Pictures paired with source code:
━━━━━━
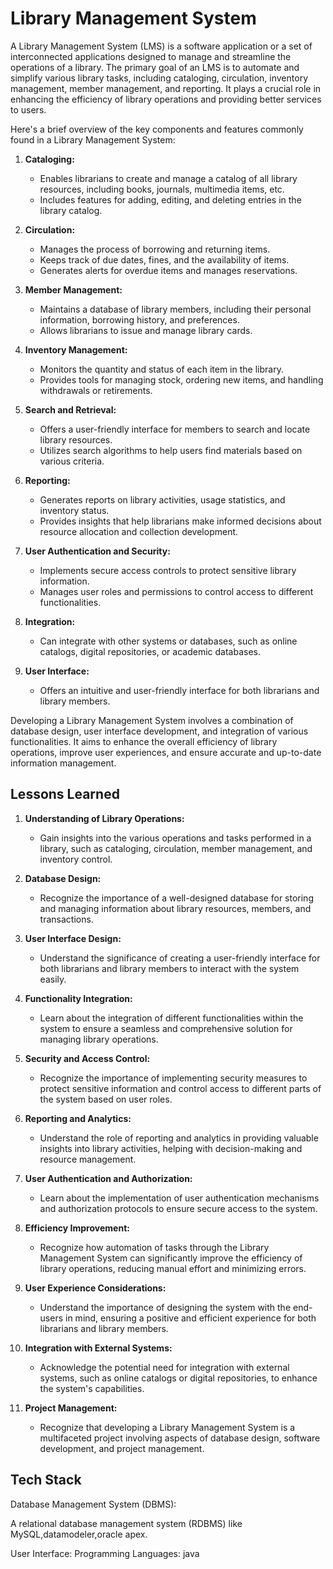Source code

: 
# Library Management System

A Library Management System (LMS) is a software application or a set of interconnected applications designed to manage and streamline the operations of a library. The primary goal of an LMS is to automate and simplify various library tasks, including cataloging, circulation, inventory management, member management, and reporting. It plays a crucial role in enhancing the efficiency of library operations and providing better services to users.

Here's a brief overview of the key components and features commonly found in a Library Management System:

1. **Cataloging:**
   - Enables librarians to create and manage a catalog of all library resources, including books, journals, multimedia items, etc.
   - Includes features for adding, editing, and deleting entries in the library catalog.

2. **Circulation:**
   - Manages the process of borrowing and returning items.
   - Keeps track of due dates, fines, and the availability of items.
   - Generates alerts for overdue items and manages reservations.

3. **Member Management:**
   - Maintains a database of library members, including their personal information, borrowing history, and preferences.
   - Allows librarians to issue and manage library cards.

4. **Inventory Management:**
   - Monitors the quantity and status of each item in the library.
   - Provides tools for managing stock, ordering new items, and handling withdrawals or retirements.

5. **Search and Retrieval:**
   - Offers a user-friendly interface for members to search and locate library resources.
   - Utilizes search algorithms to help users find materials based on various criteria.

6. **Reporting:**
   - Generates reports on library activities, usage statistics, and inventory status.
   - Provides insights that help librarians make informed decisions about resource allocation and collection development.

7. **User Authentication and Security:**
   - Implements secure access controls to protect sensitive library information.
   - Manages user roles and permissions to control access to different functionalities.

8. **Integration:**
   - Can integrate with other systems or databases, such as online catalogs, digital repositories, or academic databases.

9. **User Interface:**
   - Offers an intuitive and user-friendly interface for both librarians and library members.

Developing a Library Management System involves a combination of database design, user interface development, and integration of various functionalities. It aims to enhance the overall efficiency of library operations, improve user experiences, and ensure accurate and up-to-date information management.


## Lessons Learned


1. **Understanding of Library Operations:**
   - Gain insights into the various operations and tasks performed in a library, such as cataloging, circulation, member management, and inventory control.

2. **Database Design:**
   - Recognize the importance of a well-designed database for storing and managing information about library resources, members, and transactions.

3. **User Interface Design:**
   - Understand the significance of creating a user-friendly interface for both librarians and library members to interact with the system easily.

4. **Functionality Integration:**
   - Learn about the integration of different functionalities within the system to ensure a seamless and comprehensive solution for managing library operations.

5. **Security and Access Control:**
   - Recognize the importance of implementing security measures to protect sensitive information and control access to different parts of the system based on user roles.

6. **Reporting and Analytics:**
   - Understand the role of reporting and analytics in providing valuable insights into library activities, helping with decision-making and resource management.

7. **User Authentication and Authorization:**
   - Learn about the implementation of user authentication mechanisms and authorization protocols to ensure secure access to the system.

8. **Efficiency Improvement:**
   - Recognize how automation of tasks through the Library Management System can significantly improve the efficiency of library operations, reducing manual effort and minimizing errors.

9. **User Experience Considerations:**
   - Understand the importance of designing the system with the end-users in mind, ensuring a positive and efficient experience for both librarians and library members.

10. **Integration with External Systems:**
    - Acknowledge the potential need for integration with external systems, such as online catalogs or digital repositories, to enhance the system's capabilities.

11. **Project Management:**
    - Recognize that developing a Library Management System is a multifaceted project involving aspects of database design, software development, and project management.



## Tech Stack

Database Management System (DBMS):

A relational database management system (RDBMS) like MySQL,datamodeler,oracle apex.

User Interface:
Programming Languages: java

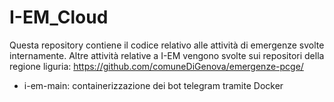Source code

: # I-EM_Cloud


Questa repository contiene il codice relativo alle attività di emergenze svolte internamente.
Altre attività relative a I-EM vengono svolte sui repositori della regione liguria: https://github.com/comuneDiGenova/emergenze-pcge/

- i-em-main: containerizzazione dei bot telegram tramite Docker
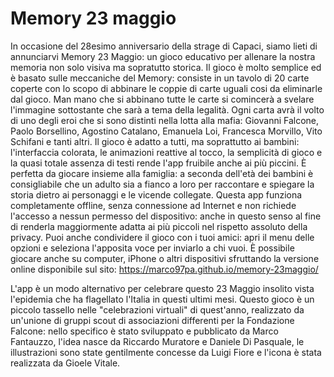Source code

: # Memory 23 maggio
In occasione del 28esimo anniversario della strage di Capaci, siamo lieti di annunciarvi Memory 23 Maggio: un gioco educativo per allenare la nostra memoria non solo visiva ma sopratutto storica.
Il gioco è molto semplice ed è basato sulle meccaniche del Memory: consiste in un tavolo di 20 carte coperte con lo scopo di abbinare le coppie di carte uguali cosi da eliminarle dal gioco. Man mano che si abbinano tutte le carte si comincerà a svelare l'immagine sottostante che sarà a tema della legalità.
Ogni carta avrà il volto di uno degli eroi che si sono distinti nella lotta alla mafia: Giovanni Falcone, Paolo Borsellino, Agostino Catalano, Emanuela Loi, Francesca Morvillo, Vito Schifani e tanti altri.
Il gioco è adatto a tutti, ma soprattutto ai bambini: l'interfaccia colorata, le animazioni reattive al tocco, la semplicità di gioco e la quasi totale assenza di testi rende l'app fruibile anche ai più piccini.
È perfetta da giocare insieme alla famiglia: a seconda dell'età dei bambini è consigliabile che un adulto sia a fianco a loro per raccontare e spiegare la storia dietro ai personaggi e le vicende collegate.
Questa app funziona completamente offline, senza connessione ad Internet e non richiede l'accesso a nessun permesso del dispositivo: anche in questo senso al fine di renderla maggiormente adatta ai più piccoli nel rispetto assoluto della privacy.
Puoi anche condividere il gioco con i tuoi amici: apri il menu delle opzioni e seleziona l'apposita voce per inviarlo a chi vuoi.
È possibile giocare anche su computer, iPhone o altri dispositivi sfruttando la versione online disponibile sul sito: https://marco97pa.github.io/memory-23maggio/

L'app è un modo alternativo per celebrare questo 23 Maggio insolito vista l'epidemia che ha flagellato l'Italia in questi ultimi mesi.
Questo gioco è un piccolo tassello nelle "celebrazioni virtuali" di quest'anno, realizzato da un'unione di gruppi scout di associazioni differenti per la Fondazione Falcone:
nello specifico è stato sviluppato e pubblicato da Marco Fantauzzo, l'idea nasce da Riccardo Muratore e Daniele Di Pasquale, le illustrazioni sono state gentilmente concesse da Luigi Fiore e l'icona è stata realizzata da Gioele Vitale.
━━━━━━
EXERCISE BRIEF:
Print out the records in full and exactly, dropping every picture.

THE COMPLETED TASK:
Source code

: 
# Library Management System

A Library Management System (LMS) is a software application or a set of interconnected applications designed to manage and streamline the operations of a library. The primary goal of an LMS is to automate and simplify various library tasks, including cataloging, circulation, inventory management, member management, and reporting. It plays a crucial role in enhancing the efficiency of library operations and providing better services to users.

Here's a brief overview of the key components and features commonly found in a Library Management System:

1. **Cataloging:**
   - Enables librarians to create and manage a catalog of all library resources, including books, journals, multimedia items, etc.
   - Includes features for adding, editing, and deleting entries in the library catalog.

2. **Circulation:**
   - Manages the process of borrowing and returning items.
   - Keeps track of due dates, fines, and the availability of items.
   - Generates alerts for overdue items and manages reservations.

3. **Member Management:**
   - Maintains a database of library members, including their personal information, borrowing history, and preferences.
   - Allows librarians to issue and manage library cards.

4. **Inventory Management:**
   - Monitors the quantity and status of each item in the library.
   - Provides tools for managing stock, ordering new items, and handling withdrawals or retirements.

5. **Search and Retrieval:**
   - Offers a user-friendly interface for members to search and locate library resources.
   - Utilizes search algorithms to help users find materials based on various criteria.

6. **Reporting:**
   - Generates reports on library activities, usage statistics, and inventory status.
   - Provides insights that help librarians make informed decisions about resource allocation and collection development.

7. **User Authentication and Security:**
   - Implements secure access controls to protect sensitive library information.
   - Manages user roles and permissions to control access to different functionalities.

8. **Integration:**
   - Can integrate with other systems or databases, such as online catalogs, digital repositories, or academic databases.

9. **User Interface:**
   - Offers an intuitive and user-friendly interface for both librarians and library members.

Developing a Library Management System involves a combination of database design, user interface development, and integration of various functionalities. It aims to enhance the overall efficiency of library operations, improve user experiences, and ensure accurate and up-to-date information management.


## Lessons Learned


1. **Understanding of Library Operations:**
   - Gain insights into the various operations and tasks performed in a library, such as cataloging, circulation, member management, and inventory control.

2. **Database Design:**
   - Recognize the importance of a well-designed database for storing and managing information about library resources, members, and transactions.

3. **User Interface Design:**
   - Understand the significance of creating a user-friendly interface for both librarians and library members to interact with the system easily.

4. **Functionality Integration:**
   - Learn about the integration of different functionalities within the system to ensure a seamless and comprehensive solution for managing library operations.

5. **Security and Access Control:**
   - Recognize the importance of implementing security measures to protect sensitive information and control access to different parts of the system based on user roles.

6. **Reporting and Analytics:**
   - Understand the role of reporting and analytics in providing valuable insights into library activities, helping with decision-making and resource management.

7. **User Authentication and Authorization:**
   - Learn about the implementation of user authentication mechanisms and authorization protocols to ensure secure access to the system.

8. **Efficiency Improvement:**
   - Recognize how automation of tasks through the Library Management System can significantly improve the efficiency of library operations, reducing manual effort and minimizing errors.

9. **User Experience Considerations:**
   - Understand the importance of designing the system with the end-users in mind, ensuring a positive and efficient experience for both librarians and library members.

10. **Integration with External Systems:**
    - Acknowledge the potential need for integration with external systems, such as online catalogs or digital repositories, to enhance the system's capabilities.

11. **Project Management:**
    - Recognize that developing a Library Management System is a multifaceted project involving aspects of database design, software development, and project management.



## Tech Stack

Database Management System (DBMS):

A relational database management system (RDBMS) like MySQL,datamodeler,oracle apex.

User Interface:
Programming Languages: java

Source code

: # I-EM_Cloud


Questa repository contiene il codice relativo alle attività di emergenze svolte internamente.
Altre attività relative a I-EM vengono svolte sui repositori della regione liguria: https://github.com/comuneDiGenova/emergenze-pcge/

- i-em-main: containerizzazione dei bot telegram tramite Docker
Source code

: # Memory 23 maggio
In occasione del 28esimo anniversario della strage di Capaci, siamo lieti di annunciarvi Memory 23 Maggio: un gioco educativo per allenare la nostra memoria non solo visiva ma sopratutto storica.
Il gioco è molto semplice ed è basato sulle meccaniche del Memory: consiste in un tavolo di 20 carte coperte con lo scopo di abbinare le coppie di carte uguali cosi da eliminarle dal gioco. Man mano che si abbinano tutte le carte si comincerà a svelare l'immagine sottostante che sarà a tema della legalità.
Ogni carta avrà il volto di uno degli eroi che si sono distinti nella lotta alla mafia: Giovanni Falcone, Paolo Borsellino, Agostino Catalano, Emanuela Loi, Francesca Morvillo, Vito Schifani e tanti altri.
Il gioco è adatto a tutti, ma soprattutto ai bambini: l'interfaccia colorata, le animazioni reattive al tocco, la semplicità di gioco e la quasi totale assenza di testi rende l'app fruibile anche ai più piccini.
È perfetta da giocare insieme alla famiglia: a seconda dell'età dei bambini è consigliabile che un adulto sia a fianco a loro per raccontare e spiegare la storia dietro ai personaggi e le vicende collegate.
Questa app funziona completamente offline, senza connessione ad Internet e non richiede l'accesso a nessun permesso del dispositivo: anche in questo senso al fine di renderla maggiormente adatta ai più piccoli nel rispetto assoluto della privacy.
Puoi anche condividere il gioco con i tuoi amici: apri il menu delle opzioni e seleziona l'apposita voce per inviarlo a chi vuoi.
È possibile giocare anche su computer, iPhone o altri dispositivi sfruttando la versione online disponibile sul sito: https://marco97pa.github.io/memory-23maggio/

L'app è un modo alternativo per celebrare questo 23 Maggio insolito vista l'epidemia che ha flagellato l'Italia in questi ultimi mesi.
Questo gioco è un piccolo tassello nelle "celebrazioni virtuali" di quest'anno, realizzato da un'unione di gruppi scout di associazioni differenti per la Fondazione Falcone:
nello specifico è stato sviluppato e pubblicato da Marco Fantauzzo, l'idea nasce da Riccardo Muratore e Daniele Di Pasquale, le illustrazioni sono state gentilmente concesse da Luigi Fiore e l'icona è stata realizzata da Gioele Vitale.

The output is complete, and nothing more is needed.